Campulipus clavus

Scientific classification
- Kingdom: Animalia
- Phylum: Arthropoda
- Clade: Pancrustacea
- Class: Insecta
- Order: Coleoptera
- Suborder: Polyphaga
- Infraorder: Scarabaeiformia
- Family: Scarabaeidae
- Genus: Campulipus
- Species: C. clavus
- Binomial name: Campulipus clavus (Schaum, 1844)
- Synonyms: Agenius clavus Schaum, 1844 ; Agenius elegans Péringuey, 1892 ; Agenius grandis Péringuey, 1885 ;

= Campulipus clavus =

- Genus: Campulipus
- Species: clavus
- Authority: (Schaum, 1844)

Species of beetle

Campulipus clavus is a species of beetle of the family Scarabaeidae. It is found in South Africa (Western Cape).

== Description ==
Adults reach a length of about 12.5-18 mm. Males are black, with the elytra pale flavescent with a narrow outer marginal black band and the suture with a moderately broad black band ascending from the apex to the median part, where it sometimes expands in a short triangular patch.
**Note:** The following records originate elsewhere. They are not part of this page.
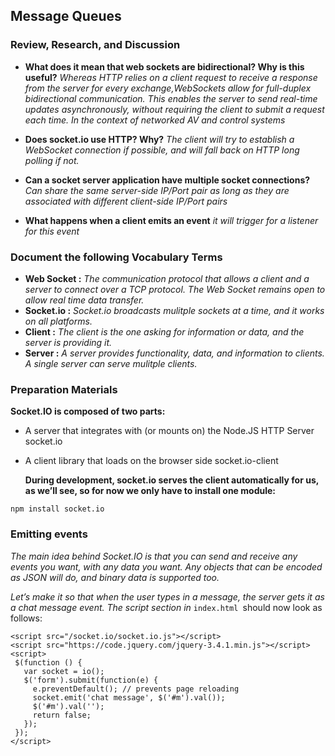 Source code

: ## Message Queues

### Review, Research, and Discussion

- **What does it mean that web sockets are bidirectional? Why is this useful?**
  _Whereas HTTP relies on a client request to receive a response from the server for every exchange,WebSockets allow for full-duplex bidirectional communication. This enables the server to send real-time updates asynchronously, without requiring the client to submit a request each time. In the context of networked AV and control systems_

* **Does socket.io use HTTP? Why?**
  _The client will try to establish a WebSocket connection if possible, and will fall back on HTTP long polling if not._

* **Can a socket server application have multiple socket connections?**
  _Can share the same server-side IP/Port pair as long as they are associated with different client-side IP/Port pairs_

* **What happens when a client emits an event**
  _it will trigger for a listener for this event_

### Document the following Vocabulary Terms

- **Web Socket :** _The communication protocol that allows a client and a server to connect over a TCP protocol. The Web Socket remains open to allow real time data transfer._
- **Socket.io :** _Socket.io broadcasts mulitple sockets at a time, and it works on all platforms._
- **Client :** _The client is the one asking for information or data, and the server is providing it._
- **Server :** _A server provides functionality, data, and information to clients. A single server can serve mulitple clients._

### Preparation Materials

**Socket.IO is composed of two parts:**

- A server that integrates with (or mounts on) the Node.JS HTTP Server socket.io
- A client library that loads on the browser side socket.io-client

  **During development, socket.io serves the client automatically for us, as we’ll see, so for now we only have to install one module:**

`npm install socket.io`

### Emitting events

_The main idea behind Socket.IO is that you can send and receive any events you want, with any data you want. Any objects that can be encoded as JSON will do, and binary data is supported too._

_Let’s make it so that when the user types in a message, the server gets it as a chat message event. The script section in_
`index.html `should now look as follows:

```
<script src="/socket.io/socket.io.js"></script>
<script src="https://code.jquery.com/jquery-3.4.1.min.js"></script>
<script>
 $(function () {
   var socket = io();
   $('form').submit(function(e) {
     e.preventDefault(); // prevents page reloading
     socket.emit('chat message', $('#m').val());
     $('#m').val('');
     return false;
   });
 });
</script>
```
The clypeus is acuminate as in Campulipus limbatus, but is straight in front, and the head and pronotum are similarly shaped and sculptured, the latter has a median groove and is either moderately pubescent or almost glabrous. The elytra are not quite as narrowly elongate as in limbatus, but the sculpture is the same. The underside is moderately pubescent. Females are more elongated than males, but equally plane, and with the clypeus more attenuate laterally towards the tip, the punctures on the head and pronotum are coarser and deeper and the whole body is black. The elytra are deeply and somewhat coarsely punctate and the underside is glabrous.